A successful meeting has purpose, organization, direction, and supportive guidance from a facilitator or leader who comes into the meeting without personal agenda.
Facilitation skills are an essential component of effective meetings because they supply teams with the expertise they need to hone in on the problem or topic at hand and achieve creative solutions and consensus.
What makes a great facilitator?
A skilled facilitator is like the sails of a ship. They guide the team on where they need to go, with no objective other than to lead the team to their destination. A team can navigate a meeting without sails, but it is much easier and more effective if they have facilitation skills to guide them
A facilitator has the power to help you transform your meetings, but what gives them these superpowers? The best facilitators have developed specific qualities that allow them to lead without judgment or rigidity. Here are the characteristics of a good facilitator:
Impartiality: Skilled facilitators don’t arrive with personal agendas or opinions about the topic. Instead, they are objective, unbiased, and experts at directing groups through decision-making processes.
Confidence: Keen ability to skillfully control the room and keep all participants interested and engaged throughout the meeting.
Humility: Separate themselves from the meeting; they know it’s not about them and relish that fact. They understand that the team is the star of the show and that it’s their job to help the group shine.
Flexibility: Adaptable to any change. Whether participants want something different or the agenda needs to change, facilitators are comfortable course-correcting as needed during the gathering.
Curiosity: Genuinely interested in their group's problems, product, or challenge and excited to learn more about it so they can help guide them to the best possible outcome(s). To help demonstrate curiosity, practice active listening and asking follow-up questions that are:
Encouraging: Supports the speaker in sharing their feelings, perceptions, and attitudes (“Please tell me more about ____”).
Clarifying: Ask questions that clarify points made by the speaker (“When did this happen?” “What did this mean to you?”).
Acknowledging: Encourage greater openness by acknowledging and naming the feelings the speaker is expressing. (“I can see that you feel angry about that.”).
Empathizing: Put yourself in the other person’s shoes to better understand their perceptions and feelings. (“I can appreciate why you might feel that way.”).
Soliciting: Ask questions to solicit advice and identify possible solutions. (“What do you think should be done?”).
Summarizing: Summarize what the speaker has said in your own words. (“Let me see if I understand what you just said___.”).
Validating: Recognize the speaker’s contribution and thank them for communicating with you. (“I appreciate your willingness to raise these issues.”).
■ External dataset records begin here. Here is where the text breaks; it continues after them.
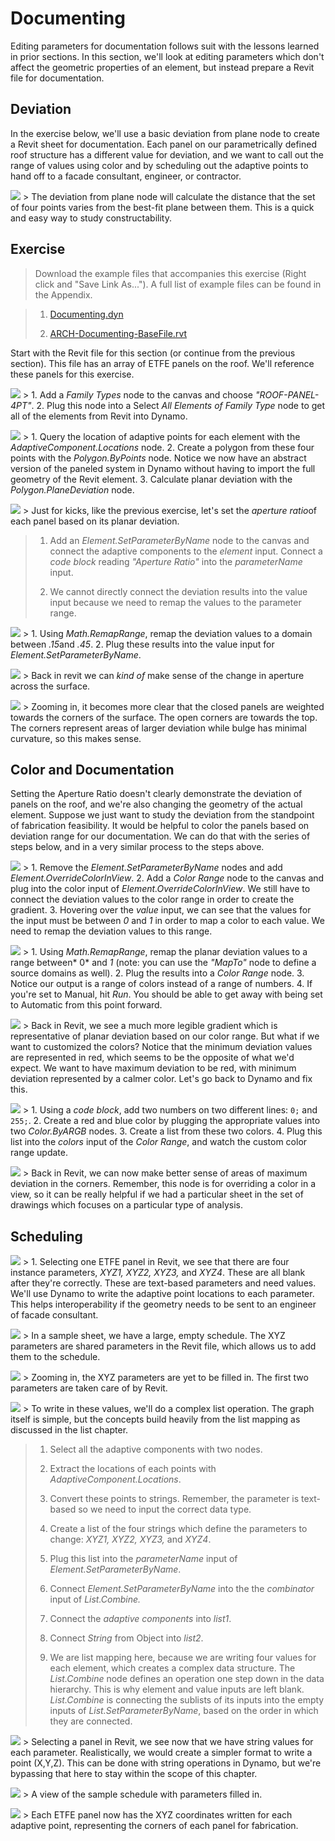Documenting
===========

Editing parameters for documentation follows suit with the lessons learned in prior sections. In this section, we'll look at editing parameters which don't affect the geometric properties of an element, but instead prepare a Revit file for documentation.

Deviation
---------

In the exercise below, we'll use a basic deviation from plane node to create a Revit sheet for documentation. Each panel on our parametrically defined roof structure has a different value for deviation, and we want to call out the range of values using color and by scheduling out the adaptive points to hand off to a facade consultant, engineer, or contractor.

![](images/8-6/deviation.png) &gt; The deviation from plane node will calculate the distance that the set of four points varies from the best-fit plane between them. This is a quick and easy way to study constructability.

Exercise
--------

> Download the example files that accompanies this exercise (Right click and "Save Link As..."). A full list of example files can be found in the Appendix.

> 1.  [Documenting.dyn](datasets/8-6/Documenting.dyn)
>
> 2.  [ARCH-Documenting-BaseFile.rvt](datasets/8-6/ARCH-Documenting-BaseFile.rvt)
>
Start with the Revit file for this section (or continue from the previous section). This file has an array of ETFE panels on the roof. We'll reference these panels for this exercise.

![](images/8-6/Exercise/17.png) &gt; 1. Add a *Family Types* node to the canvas and choose *"ROOF-PANEL-4PT"*. 2. Plug this node into a Select *All Elements of Family Type* node to get all of the elements from Revit into Dynamo.

![](images/8-6/Exercise/16.png) &gt; 1. Query the location of adaptive points for each element with the *AdaptiveComponent.Locations* node. 2. Create a polygon from these four points with the *Polygon.ByPoints* node. Notice we now have an abstract version of the paneled system in Dynamo without having to import the full geometry of the Revit element. 3. Calculate planar deviation with the *Polygon.PlaneDeviation* node.

![](images/8-6/Exercise/15.png) &gt; Just for kicks, like the previous exercise, let's set the *aperture ratio*of each panel based on its planar deviation.

> 1.  Add an *Element.SetParameterByName* node to the canvas and connect the adaptive components to the *element* input. Connect a *code block* reading *"Aperture Ratio"* into the *parameterName* input.
>
> 2.  We cannot directly connect the deviation results into the value input because we need to remap the values to the parameter range.
>
![](images/8-6/Exercise/14.png) &gt; 1. Using *Math.RemapRange*, remap the deviation values to a domain between *.15*and *.45*. 2. Plug these results into the value input for *Element.SetParameterByName*.

![](images/8-6/Exercise/13.png) &gt; Back in revit we can *kind of* make sense of the change in aperture across the surface.

![](images/8-6/Exercise/13a.png) &gt; Zooming in, it becomes more clear that the closed panels are weighted towards the corners of the surface. The open corners are towards the top. The corners represent areas of larger deviation while bulge has minimal curvature, so this makes sense.

Color and Documentation
-----------------------

Setting the Aperture Ratio doesn't clearly demonstrate the deviation of panels on the roof, and we're also changing the geometry of the actual element. Suppose we just want to study the deviation from the standpoint of fabrication feasibility. It would be helpful to color the panels based on deviation range for our documentation. We can do that with the series of steps below, and in a very similar process to the steps above.

![](images/8-6/Exercise/11.png) &gt; 1. Remove the *Element.SetParameterByName* nodes and add *Element.OverrideColorInView*. 2. Add a *Color Range* node to the canvas and plug into the color input of *Element.OverrideColorInView*. We still have to connect the deviation values to the color range in order to create the gradient. 3. Hovering over the *value* input, we can see that the values for the input must be between *0* and *1* in order to map a color to each value. We need to remap the deviation values to this range.

![](images/8-6/Exercise/10.png) &gt; 1. Using *Math.RemapRange*, remap the planar deviation values to a range between\* 0\* and *1* (note: you can use the *"MapTo"* node to define a source domains as well). 2. Plug the results into a *Color Range* node. 3. Notice our output is a range of colors instead of a range of numbers. 4. If you're set to Manual, hit *Run*. You should be able to get away with being set to Automatic from this point forward.

![](images/8-6/Exercise/09.png) &gt; Back in Revit, we see a much more legible gradient which is representative of planar deviation based on our color range. But what if we want to customized the colors? Notice that the minimum deviation values are represented in red, which seems to be the opposite of what we'd expect. We want to have maximum deviation to be red, with minimum deviation represented by a calmer color. Let's go back to Dynamo and fix this.

![](images/8-6/Exercise/08.png) &gt; 1. Using a *code block*, add two numbers on two different lines: `0;` and `255;`. 2. Create a red and blue color by plugging the appropriate values into two *Color.ByARGB* nodes. 3. Create a list from these two colors. 4. Plug this list into the *colors* input of the *Color Range*, and watch the custom color range update.

![](images/8-6/Exercise/07.png) &gt; Back in Revit, we can now make better sense of areas of maximum deviation in the corners. Remember, this node is for overriding a color in a view, so it can be really helpful if we had a particular sheet in the set of drawings which focuses on a particular type of analysis.

Scheduling
----------

![](images/8-6/Exercise/06.png) &gt; 1. Selecting one ETFE panel in Revit, we see that there are four instance parameters, *XYZ1, XYZ2, XYZ3,* and *XYZ4*. These are all blank after they're correctly. These are text-based parameters and need values. We'll use Dynamo to write the adaptive point locations to each parameter. This helps interoperability if the geometry needs to be sent to an engineer of facade consultant.

![](images/8-6/Exercise/03.png) &gt; In a sample sheet, we have a large, empty schedule. The XYZ parameters are shared parameters in the Revit file, which allows us to add them to the schedule.

![](images/8-6/Exercise/02.png) &gt; Zooming in, the XYZ parameters are yet to be filled in. The first two parameters are taken care of by Revit.

![](images/8-6/Exercise/05.png) &gt; To write in these values, we'll do a complex list operation. The graph itself is simple, but the concepts build heavily from the list mapping as discussed in the list chapter.

> 1.  Select all the adaptive components with two nodes.
>
> 2.  Extract the locations of each points with *AdaptiveComponent.Locations*.
>
> 3.  Convert these points to strings. Remember, the parameter is text-based so we need to input the correct data type.
>
> 4.  Create a list of the four strings which define the parameters to change: *XYZ1, XYZ2, XYZ3,* and *XYZ4*.
>
> 5.  Plug this list into the *parameterName* input of *Element.SetParameterByName*.
>
> 6.  Connect *Element.SetParameterByName* into the the *combinator* input of *List.Combine.*
>
> 7.  Connect the *adaptive components* into *list1*.
>
> 8.  Connect *String* from Object into *list2*.
>
> 9.  We are list mapping here, because we are writing four values for each element, which creates a complex data structure. The *List.Combine* node defines an operation one step down in the data hierarchy. This is why element and value inputs are left blank. *List.Combine* is connecting the sublists of its inputs into the empty inputs of *List.SetParameterByName*, based on the order in which they are connected.
>
![](images/8-6/Exercise/04.png) &gt; Selecting a panel in Revit, we see now that we have string values for each parameter. Realistically, we would create a simpler format to write a point (X,Y,Z). This can be done with string operations in Dynamo, but we're bypassing that here to stay within the scope of this chapter.

![](images/8-6/Exercise/01.png) &gt; A view of the sample schedule with parameters filled in.

![](images/8-6/Exercise/00.png) &gt; Each ETFE panel now has the XYZ coordinates written for each adaptive point, representing the corners of each panel for fabrication.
Do meetings need ground rules?
Ground Rules can be successful when they are based on a shared understanding and when they assume positive intent. There may be a need to ask the group collectively if there are any words or phrases that should be defined for clarity. For example, are there any words that the group should agree to discourage? This is an area where allies can play an active role. Are there certain topics that the group should be made aware of in advance?
Here is an example of Ground Rules for an LGBTQ+ ERG:
"To create a safer space for everyone involved, it is important to create a set of collective ground rules for everyone to follow.
Respect - Address one another with dignity, respect, and maintain an openness to learn from and about one another.
Self-Care - Do what you need to do to take care of your own physical and emotional needs, while maintaining the respect and safety for others.
I-Statements - Do not make generalizing statements or assumptions about others; speak only from your own experiences and perspective.
Consent - Do not pressure anyone to participate via video. Not everyone will be comfortable with this, and everyone is entitled to their privacy. Everything should be optional and make sure to give consent warnings before launching into any sensitive topics.
Accountability - If you harm someone, even if it is unintentional, be willing to apologize authentically, listen and learn to change your behavior.
Step-up, Step back - Be aware of the amount of space you take up. Allow all group members adequate space to contribute and be mindful not to interrupt on another.
Assumptions - Do not assume the gender or attraction identity of anyone in the group. Share your own pronouns and ask for others' pronouns before assuming. When discussing someone whose pronouns you are unsure of, use they/them pronouns. Respect the names and pronouns that folks report. A reminder that these names and pronouns may be different to the ones they use with other staff and in other office spaces.
Confidentiality - Unless you have the expressed consent of the group member, anything shared within the group is entitled to confidentiality. Do not share another member's personal experiences outside of the group."